**Data provided**
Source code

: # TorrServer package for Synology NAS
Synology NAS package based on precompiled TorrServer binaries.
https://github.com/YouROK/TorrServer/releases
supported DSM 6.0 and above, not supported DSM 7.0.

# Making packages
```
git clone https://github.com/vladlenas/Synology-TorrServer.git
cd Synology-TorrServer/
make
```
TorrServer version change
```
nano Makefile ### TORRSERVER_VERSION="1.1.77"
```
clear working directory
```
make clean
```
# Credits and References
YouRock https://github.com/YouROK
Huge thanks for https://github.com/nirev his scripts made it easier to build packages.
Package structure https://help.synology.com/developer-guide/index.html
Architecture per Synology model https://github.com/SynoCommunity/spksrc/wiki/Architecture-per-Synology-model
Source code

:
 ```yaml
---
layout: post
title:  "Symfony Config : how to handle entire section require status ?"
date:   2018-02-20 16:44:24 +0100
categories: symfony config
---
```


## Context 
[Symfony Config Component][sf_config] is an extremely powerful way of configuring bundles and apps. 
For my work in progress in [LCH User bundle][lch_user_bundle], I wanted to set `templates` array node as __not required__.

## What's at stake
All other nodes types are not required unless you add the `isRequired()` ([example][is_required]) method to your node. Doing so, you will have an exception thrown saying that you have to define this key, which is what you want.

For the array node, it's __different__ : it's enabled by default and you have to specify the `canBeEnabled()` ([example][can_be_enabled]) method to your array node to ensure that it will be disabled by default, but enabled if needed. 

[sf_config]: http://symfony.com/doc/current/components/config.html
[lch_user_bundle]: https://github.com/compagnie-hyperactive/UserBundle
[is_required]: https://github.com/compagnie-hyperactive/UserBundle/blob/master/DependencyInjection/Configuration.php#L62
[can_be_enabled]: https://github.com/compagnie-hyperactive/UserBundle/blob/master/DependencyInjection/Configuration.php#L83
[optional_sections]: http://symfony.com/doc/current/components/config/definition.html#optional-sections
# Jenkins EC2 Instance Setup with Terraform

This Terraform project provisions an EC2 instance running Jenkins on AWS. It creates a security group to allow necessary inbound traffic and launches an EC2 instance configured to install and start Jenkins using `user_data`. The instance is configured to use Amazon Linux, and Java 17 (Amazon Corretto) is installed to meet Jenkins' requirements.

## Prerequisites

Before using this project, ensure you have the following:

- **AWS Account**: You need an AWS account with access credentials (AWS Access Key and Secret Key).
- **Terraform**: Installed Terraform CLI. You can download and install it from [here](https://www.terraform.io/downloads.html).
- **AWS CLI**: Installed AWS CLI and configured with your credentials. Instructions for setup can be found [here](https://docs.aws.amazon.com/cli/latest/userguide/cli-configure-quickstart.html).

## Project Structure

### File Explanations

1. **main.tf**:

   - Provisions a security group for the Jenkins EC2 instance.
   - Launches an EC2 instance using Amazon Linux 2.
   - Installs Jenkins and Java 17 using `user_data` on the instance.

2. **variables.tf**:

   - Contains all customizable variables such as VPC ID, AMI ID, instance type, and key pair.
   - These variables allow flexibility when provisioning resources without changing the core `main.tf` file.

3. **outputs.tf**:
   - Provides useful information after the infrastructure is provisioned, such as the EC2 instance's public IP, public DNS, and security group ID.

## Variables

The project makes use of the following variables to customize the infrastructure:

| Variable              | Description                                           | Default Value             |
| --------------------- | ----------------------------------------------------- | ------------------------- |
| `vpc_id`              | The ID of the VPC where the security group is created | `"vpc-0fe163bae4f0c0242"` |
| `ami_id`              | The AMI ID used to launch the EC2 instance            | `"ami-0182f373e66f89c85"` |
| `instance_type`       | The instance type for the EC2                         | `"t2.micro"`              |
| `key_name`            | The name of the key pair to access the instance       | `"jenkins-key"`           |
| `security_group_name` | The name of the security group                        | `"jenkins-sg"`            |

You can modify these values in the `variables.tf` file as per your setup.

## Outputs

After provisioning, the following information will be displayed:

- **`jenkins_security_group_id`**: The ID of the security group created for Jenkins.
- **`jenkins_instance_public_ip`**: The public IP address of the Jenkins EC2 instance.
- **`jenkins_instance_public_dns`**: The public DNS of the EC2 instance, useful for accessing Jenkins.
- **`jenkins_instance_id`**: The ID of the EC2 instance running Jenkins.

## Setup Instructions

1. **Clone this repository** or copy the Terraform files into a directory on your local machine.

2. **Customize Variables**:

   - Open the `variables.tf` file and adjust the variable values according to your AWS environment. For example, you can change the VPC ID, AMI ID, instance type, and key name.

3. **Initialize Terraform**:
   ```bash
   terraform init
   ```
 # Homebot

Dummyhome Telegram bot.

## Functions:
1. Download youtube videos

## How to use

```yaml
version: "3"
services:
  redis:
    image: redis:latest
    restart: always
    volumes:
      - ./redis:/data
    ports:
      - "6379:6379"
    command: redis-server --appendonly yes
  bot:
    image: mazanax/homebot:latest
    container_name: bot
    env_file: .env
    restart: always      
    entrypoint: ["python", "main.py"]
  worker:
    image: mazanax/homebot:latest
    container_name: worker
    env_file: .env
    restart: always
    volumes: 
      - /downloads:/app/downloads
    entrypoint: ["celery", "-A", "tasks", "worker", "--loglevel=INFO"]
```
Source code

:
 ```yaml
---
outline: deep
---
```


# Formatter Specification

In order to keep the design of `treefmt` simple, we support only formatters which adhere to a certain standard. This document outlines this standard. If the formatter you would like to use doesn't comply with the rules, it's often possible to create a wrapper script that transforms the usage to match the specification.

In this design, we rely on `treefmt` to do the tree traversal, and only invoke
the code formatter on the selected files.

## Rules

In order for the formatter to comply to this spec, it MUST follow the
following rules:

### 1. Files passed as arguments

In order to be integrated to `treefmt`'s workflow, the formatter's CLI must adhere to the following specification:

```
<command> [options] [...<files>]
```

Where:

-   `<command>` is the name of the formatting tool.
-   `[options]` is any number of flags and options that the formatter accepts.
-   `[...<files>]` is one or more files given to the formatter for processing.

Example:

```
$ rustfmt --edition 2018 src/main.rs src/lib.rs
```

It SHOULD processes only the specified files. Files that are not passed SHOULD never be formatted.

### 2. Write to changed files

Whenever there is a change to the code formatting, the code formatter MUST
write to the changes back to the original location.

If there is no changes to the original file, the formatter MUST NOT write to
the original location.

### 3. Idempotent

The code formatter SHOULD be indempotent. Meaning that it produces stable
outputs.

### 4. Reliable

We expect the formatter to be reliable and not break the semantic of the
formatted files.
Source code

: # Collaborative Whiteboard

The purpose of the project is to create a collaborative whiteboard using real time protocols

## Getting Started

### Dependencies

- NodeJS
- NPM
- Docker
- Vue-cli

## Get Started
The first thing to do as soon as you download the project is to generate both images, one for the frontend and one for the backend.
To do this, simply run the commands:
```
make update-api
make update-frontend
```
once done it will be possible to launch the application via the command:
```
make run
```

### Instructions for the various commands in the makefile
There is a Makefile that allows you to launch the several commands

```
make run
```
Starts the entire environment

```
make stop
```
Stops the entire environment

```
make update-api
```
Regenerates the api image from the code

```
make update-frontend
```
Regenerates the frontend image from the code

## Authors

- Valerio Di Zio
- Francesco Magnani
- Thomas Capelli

**Work task**
Search the data for "blob". Copy every line that has it.

**Answer section**
[is_required]: https://github.com/compagnie-hyperactive/UserBundle/blob/master/DependencyInjection/Configuration.php#L62
[can_be_enabled]: https://github.com/compagnie-hyperactive/UserBundle/blob/master/DependencyInjection/Configuration.php#L83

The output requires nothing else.